New national ministry opens on U.S.-Mexico border
Written by J. Bennett Guess
February - March 2008
'Centro Romero' to encourage theological reflection
||The Revs. Dan Romeo, Linda Jaramillo and Héctor López (l-r) prepare to cut the ribbon to open Centro Romero, a border immersion ministry in San Ysidro, Calif.|
A new UCC ministry in San Ysidro, Calif. — located just blocks from the high-fence barricade that separates the United States from Tijuana, Mexico — opened its doors on Dec. 15 with a dedication service honoring its namesake.
The Daniel F. Romero Border Ministry Center, or Centro Romero, is a border immersion ministry housed in a former UCC church that will provide opportunities for UCC groups to experience life on the border and reflect theologically on immigration issues.
"I consider it a way for the UCC's national setting to be located in a place where justice ministry needs to happen," says the Rev. Linda Jaramillo, executive minister of the UCC's Justice and Witness Ministries, which is co-coordinating the ministry with the UCC's Southern California-Nevada Conference. "It's right in the heart of the neighborhood. You can actually see the border fences from the church."
Jaramillo compares the new facility to the UCC's longstanding national presence on Capitol Hill in Washington, D.C., and at the Franklinton Center in eastern North Carolina, where the denomination has lived out historic mandates to advocate for public policies and educate about racial justice.
"This gives us the chance to see how we can be engaged in other critical issues of our day," she says.
Romero, a former general secretary of the United Church Board for World Ministries (now Wider Church Ministries), is retiring this month after 37 years in ministry, including 27 years in Southern California — Nevada as a local church pastor, Associate Conference Minister and Conference Minister.
"Dan's uncle was an evangelist on the border," says the Rev. Jane Heckles, who has been Romero's colleague as Conference Minister. "His uncle and his family started three border ministries and, as a child, Dan spent his weekends down on the border. So there is a very poetic coming around to the beginnings of his life."
Centro Romero will regularly host church groups — ranging ideally in size from 12 to 20 — that will lodge in a nearby hotel but use the facility for worship, shared meals, seminars, discussions and theological reflection.
"We want to incorporate the whole foundation of theology, using the action-reflection model," insists Jaramillo. "It will have a clear theological focus. It will be faith based."
Heckles says the Conference took on the project because it underscores one of the Conference's top missional priorities: "building community and diversity."
"You don't have to live on the border these days to be impacted by border realities," Heckles says. "And we who live on the border understand that we have something important to offer others across the church."
The Conference is using reserve funds and proceeds from the sale of property to pay for building renovations.
"We're going to put a quarter of a million dollars into this," she says.
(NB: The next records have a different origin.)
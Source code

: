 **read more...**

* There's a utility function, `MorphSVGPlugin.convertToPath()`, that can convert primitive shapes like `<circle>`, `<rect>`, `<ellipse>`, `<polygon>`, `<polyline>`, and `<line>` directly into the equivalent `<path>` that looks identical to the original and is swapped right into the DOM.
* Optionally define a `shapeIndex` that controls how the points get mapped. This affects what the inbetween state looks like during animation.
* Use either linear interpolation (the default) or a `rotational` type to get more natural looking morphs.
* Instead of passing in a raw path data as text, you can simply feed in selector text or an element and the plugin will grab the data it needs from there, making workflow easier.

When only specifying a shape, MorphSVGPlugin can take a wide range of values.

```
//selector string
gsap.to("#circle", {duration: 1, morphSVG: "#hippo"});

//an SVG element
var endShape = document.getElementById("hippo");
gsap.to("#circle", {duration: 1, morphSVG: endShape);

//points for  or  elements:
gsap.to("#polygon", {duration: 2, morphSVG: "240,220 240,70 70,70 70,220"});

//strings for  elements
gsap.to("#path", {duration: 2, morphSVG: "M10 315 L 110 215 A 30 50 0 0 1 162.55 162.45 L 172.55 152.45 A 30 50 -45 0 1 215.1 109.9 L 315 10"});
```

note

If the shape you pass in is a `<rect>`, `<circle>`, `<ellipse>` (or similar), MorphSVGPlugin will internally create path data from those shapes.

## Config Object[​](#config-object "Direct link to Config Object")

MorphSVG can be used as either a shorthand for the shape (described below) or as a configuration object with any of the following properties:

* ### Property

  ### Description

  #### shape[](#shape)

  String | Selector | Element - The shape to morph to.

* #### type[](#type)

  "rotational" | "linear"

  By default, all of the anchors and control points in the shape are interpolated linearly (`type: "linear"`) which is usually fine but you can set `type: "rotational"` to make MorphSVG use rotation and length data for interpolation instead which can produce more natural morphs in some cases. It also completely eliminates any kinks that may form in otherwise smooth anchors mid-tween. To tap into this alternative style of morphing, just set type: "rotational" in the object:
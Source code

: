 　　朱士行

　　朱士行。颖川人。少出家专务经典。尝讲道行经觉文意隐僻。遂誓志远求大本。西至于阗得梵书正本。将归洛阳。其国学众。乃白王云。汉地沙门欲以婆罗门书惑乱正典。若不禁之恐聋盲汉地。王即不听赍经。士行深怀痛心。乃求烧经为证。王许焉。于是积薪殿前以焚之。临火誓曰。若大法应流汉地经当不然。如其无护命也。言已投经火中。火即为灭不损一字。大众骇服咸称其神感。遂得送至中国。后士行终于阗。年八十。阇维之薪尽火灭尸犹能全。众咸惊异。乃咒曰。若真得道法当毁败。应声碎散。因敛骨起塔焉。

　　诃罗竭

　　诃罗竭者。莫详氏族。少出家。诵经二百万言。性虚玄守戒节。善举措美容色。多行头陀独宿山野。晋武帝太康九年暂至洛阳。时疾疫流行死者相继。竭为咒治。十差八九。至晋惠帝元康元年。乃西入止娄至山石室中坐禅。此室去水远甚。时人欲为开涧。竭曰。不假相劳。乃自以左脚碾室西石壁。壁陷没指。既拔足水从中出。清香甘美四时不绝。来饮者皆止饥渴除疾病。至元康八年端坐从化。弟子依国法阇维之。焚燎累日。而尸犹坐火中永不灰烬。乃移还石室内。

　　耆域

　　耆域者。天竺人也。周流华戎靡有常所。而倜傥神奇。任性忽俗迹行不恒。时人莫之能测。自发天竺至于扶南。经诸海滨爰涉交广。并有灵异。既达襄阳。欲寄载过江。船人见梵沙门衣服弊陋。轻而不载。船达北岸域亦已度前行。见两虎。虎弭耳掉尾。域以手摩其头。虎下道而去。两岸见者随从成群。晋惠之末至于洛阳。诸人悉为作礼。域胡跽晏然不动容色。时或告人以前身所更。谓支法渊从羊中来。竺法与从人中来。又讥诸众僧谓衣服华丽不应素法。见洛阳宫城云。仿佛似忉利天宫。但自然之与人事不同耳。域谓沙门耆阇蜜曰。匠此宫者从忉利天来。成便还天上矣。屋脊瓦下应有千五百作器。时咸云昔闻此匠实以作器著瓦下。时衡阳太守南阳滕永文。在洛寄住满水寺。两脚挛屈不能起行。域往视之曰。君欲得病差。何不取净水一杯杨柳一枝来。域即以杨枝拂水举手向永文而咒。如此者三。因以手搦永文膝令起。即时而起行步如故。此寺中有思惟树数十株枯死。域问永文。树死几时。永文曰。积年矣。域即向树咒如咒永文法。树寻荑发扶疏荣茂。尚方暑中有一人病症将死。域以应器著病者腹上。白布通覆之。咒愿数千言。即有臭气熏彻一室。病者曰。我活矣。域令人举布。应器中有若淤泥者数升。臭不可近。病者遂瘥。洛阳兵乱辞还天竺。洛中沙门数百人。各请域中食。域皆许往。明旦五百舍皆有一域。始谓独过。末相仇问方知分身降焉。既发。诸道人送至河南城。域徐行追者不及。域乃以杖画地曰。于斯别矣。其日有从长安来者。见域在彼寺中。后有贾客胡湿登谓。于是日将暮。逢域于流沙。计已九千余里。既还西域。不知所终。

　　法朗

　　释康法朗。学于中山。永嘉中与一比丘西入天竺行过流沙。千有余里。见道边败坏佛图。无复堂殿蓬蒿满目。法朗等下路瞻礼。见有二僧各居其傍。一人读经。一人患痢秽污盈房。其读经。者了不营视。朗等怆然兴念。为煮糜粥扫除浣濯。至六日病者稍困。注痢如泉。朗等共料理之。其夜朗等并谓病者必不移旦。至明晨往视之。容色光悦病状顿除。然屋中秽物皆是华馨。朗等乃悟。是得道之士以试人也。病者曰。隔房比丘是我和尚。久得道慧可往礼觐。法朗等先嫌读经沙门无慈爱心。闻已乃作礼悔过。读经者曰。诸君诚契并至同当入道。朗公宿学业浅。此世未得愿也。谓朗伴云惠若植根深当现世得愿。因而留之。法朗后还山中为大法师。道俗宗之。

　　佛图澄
The Conference also is committed to sharing some of the marketing costs for Centro Romero and will act as registrar for group events.
Romero, a graduate of UCC-related Pacific School of Religion and Loyola Law School, has long been regarded as a leader in pluralistic ministry, global partnerships and Latino ministry. In retirement, Romero plans to spend more time developing his law practice in service to the immigrant community.
The Rev. Carlos J. Correa Bernier, a member of JWM's staff in Cleveland, has relocated to southern California and will provide program leadership at Centro Romero. He will work three-quarter time at the center, in addition to his duties as the UCC's minister for environment justice, which are issues that are so prevalent and obvious in border towns.
JWM is also retaining a full-time intern in Cleveland — Natasha Miller, an attorney and recent seminary graduate — to work with Correa on environmental issues. Both will staff the UCC's EcoJustice Task Force, which was created four years ago in response to a General Synod resolution on the environment.
In late March, JWM's entire staff will participate in a weekend immersion experience at Centro Romero.
"They will go through the same weekend immersion that other participants will go through, so they can later serve as faculty for these experiences," Jaramillo says.
Already, Centro Romero's first three months of weekends have been booked by church groups.